I took a walk recently and came to these two bridges near my home. I decided to incorporate a ‘mindful trigger’ in my life, which is a rule I’ve created for myself: whenever I walk over a bridge, I practice breathing. I call this the ‘breathing bridge meditation’.
It’s one of many ways I work to remember to practice mindfulness in my everyday life. If we can all think of a mindfulness trigger like this, we’ll be cultivating the practice and making our awareness stronger.
Mindfulness isn’t difficult; but we sometimes think it is. We complain when we’ve been practising it for years and not getting any results. We tell ourselves off for not meditating every day, or for forgetting to be mindful in situations when, in hindsight, it would’ve been extremely valuable to have done so. Our mind is always letting us know when we’re wrong, or a failure, and yet, all of these labels are just mental formations made up by our thinking brain: they’re not actually real; they’re not of the moment. What is wrong? What is failure? These are concepts that we cling to, because we’re used to clinging on to them.
As soon as you focus on your awareness, you’re being mindful. You’re mindful of your breathing. You’re mindful of your cup of tea. You’re mindful of the rain hitting your window. These things are just breathing. Just drinking. Just listening. There’s no ‘mind label’ of right or wrong, or success or failure. Things just are. It is just what it is.
At those times, we’ve become mindful. You’re doing it! You’ve achieved it – so how difficult is it? We can all do it because we’re born with awareness. Try it right now. Take a deep breath, feeling the air as you breathe-in, feeling the air as you breathe-out. A moment of mindfulness.

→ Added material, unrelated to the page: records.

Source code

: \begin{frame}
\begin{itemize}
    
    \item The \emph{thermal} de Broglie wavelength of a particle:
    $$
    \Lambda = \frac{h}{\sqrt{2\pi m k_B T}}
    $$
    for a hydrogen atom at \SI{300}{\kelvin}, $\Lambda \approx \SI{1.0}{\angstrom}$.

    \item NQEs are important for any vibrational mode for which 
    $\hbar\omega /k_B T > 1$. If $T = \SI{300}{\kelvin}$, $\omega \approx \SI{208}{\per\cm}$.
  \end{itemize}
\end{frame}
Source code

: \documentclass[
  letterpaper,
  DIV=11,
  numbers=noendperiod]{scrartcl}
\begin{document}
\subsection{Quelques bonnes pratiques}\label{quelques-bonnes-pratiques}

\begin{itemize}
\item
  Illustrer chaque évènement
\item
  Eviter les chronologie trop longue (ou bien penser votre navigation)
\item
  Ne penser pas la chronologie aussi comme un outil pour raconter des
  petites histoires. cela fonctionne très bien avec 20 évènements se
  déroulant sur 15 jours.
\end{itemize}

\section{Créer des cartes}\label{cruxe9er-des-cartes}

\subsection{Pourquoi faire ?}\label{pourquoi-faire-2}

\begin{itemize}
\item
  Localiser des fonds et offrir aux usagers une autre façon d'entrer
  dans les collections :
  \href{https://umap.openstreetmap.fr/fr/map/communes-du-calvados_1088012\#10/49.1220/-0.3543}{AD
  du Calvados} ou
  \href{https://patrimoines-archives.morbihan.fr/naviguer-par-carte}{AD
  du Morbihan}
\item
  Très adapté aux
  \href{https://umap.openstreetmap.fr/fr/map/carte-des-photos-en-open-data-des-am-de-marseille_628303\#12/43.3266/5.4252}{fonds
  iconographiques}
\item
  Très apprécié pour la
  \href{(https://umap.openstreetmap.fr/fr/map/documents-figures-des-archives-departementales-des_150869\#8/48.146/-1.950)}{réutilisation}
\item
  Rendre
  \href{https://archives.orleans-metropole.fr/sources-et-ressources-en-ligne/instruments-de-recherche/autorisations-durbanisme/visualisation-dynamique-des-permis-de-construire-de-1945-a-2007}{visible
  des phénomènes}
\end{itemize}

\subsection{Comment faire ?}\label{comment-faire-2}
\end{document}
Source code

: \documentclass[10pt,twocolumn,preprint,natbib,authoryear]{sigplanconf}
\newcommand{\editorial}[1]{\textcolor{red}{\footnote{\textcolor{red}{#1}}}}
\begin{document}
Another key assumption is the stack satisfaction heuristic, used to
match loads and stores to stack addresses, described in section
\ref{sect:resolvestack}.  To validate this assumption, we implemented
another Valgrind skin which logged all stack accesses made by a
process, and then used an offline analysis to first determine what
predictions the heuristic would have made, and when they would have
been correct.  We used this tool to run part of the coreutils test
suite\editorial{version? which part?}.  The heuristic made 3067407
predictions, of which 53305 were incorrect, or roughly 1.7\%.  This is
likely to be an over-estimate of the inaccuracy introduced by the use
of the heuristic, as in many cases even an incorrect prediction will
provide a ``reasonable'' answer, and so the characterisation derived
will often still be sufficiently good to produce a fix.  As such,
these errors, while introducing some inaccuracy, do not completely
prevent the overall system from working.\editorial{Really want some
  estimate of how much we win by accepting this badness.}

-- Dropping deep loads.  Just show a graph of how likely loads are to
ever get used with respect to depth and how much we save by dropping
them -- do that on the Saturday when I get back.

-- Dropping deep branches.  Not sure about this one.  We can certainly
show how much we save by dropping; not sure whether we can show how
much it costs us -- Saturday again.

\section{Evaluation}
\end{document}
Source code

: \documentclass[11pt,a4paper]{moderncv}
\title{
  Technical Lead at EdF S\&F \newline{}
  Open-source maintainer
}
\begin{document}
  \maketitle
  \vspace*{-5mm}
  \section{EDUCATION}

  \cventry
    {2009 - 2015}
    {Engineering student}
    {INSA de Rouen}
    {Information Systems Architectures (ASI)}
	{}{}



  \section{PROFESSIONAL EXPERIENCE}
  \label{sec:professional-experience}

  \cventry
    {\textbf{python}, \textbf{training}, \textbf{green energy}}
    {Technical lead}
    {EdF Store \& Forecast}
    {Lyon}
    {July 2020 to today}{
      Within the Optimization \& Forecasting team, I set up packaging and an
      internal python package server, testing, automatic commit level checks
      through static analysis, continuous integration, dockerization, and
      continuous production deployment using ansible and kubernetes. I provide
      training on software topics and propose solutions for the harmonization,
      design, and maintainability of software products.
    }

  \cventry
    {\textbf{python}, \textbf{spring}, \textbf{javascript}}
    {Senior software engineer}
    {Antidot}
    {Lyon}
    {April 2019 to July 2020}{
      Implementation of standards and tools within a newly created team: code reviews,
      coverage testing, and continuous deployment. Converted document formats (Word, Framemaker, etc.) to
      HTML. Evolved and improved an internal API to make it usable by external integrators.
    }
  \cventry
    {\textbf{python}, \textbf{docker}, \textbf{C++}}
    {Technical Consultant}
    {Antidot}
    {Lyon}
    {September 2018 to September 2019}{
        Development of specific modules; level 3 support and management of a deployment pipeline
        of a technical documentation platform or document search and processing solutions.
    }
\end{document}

What’s curious is because we re-enter our mind that labels everything, we often lose mindfulness for a while as we journey through our heads. Yet we’re only truly a moment away from reclaiming it, from coming back to ourselves with our awareness in the present moment.
Small but often practice starts to see changes. Putting mindfulness post-it notes over your house; having a routine everyday to have a go is wonderful. This creates a discipline, just like when I walk over bridges, I always stop and take a full breath. It’s built in me now to do that.
So, notice if your mind labels mindfulness to be ‘difficult’, or ‘worthless’, or that ‘I’m not doing it right’, or ‘only people who have time on their hands can do it’, or ‘I’ve not time to sit and just be, look at all the stuff that needs doing’ etc. By noticing your thoughts and labels, you become mindful. This is what letting go of judgment means. You simple engage with what is going on now.
Wishing everyone all the best in these current times. May we all manage little moments of mindfulness to ground us and nurture us.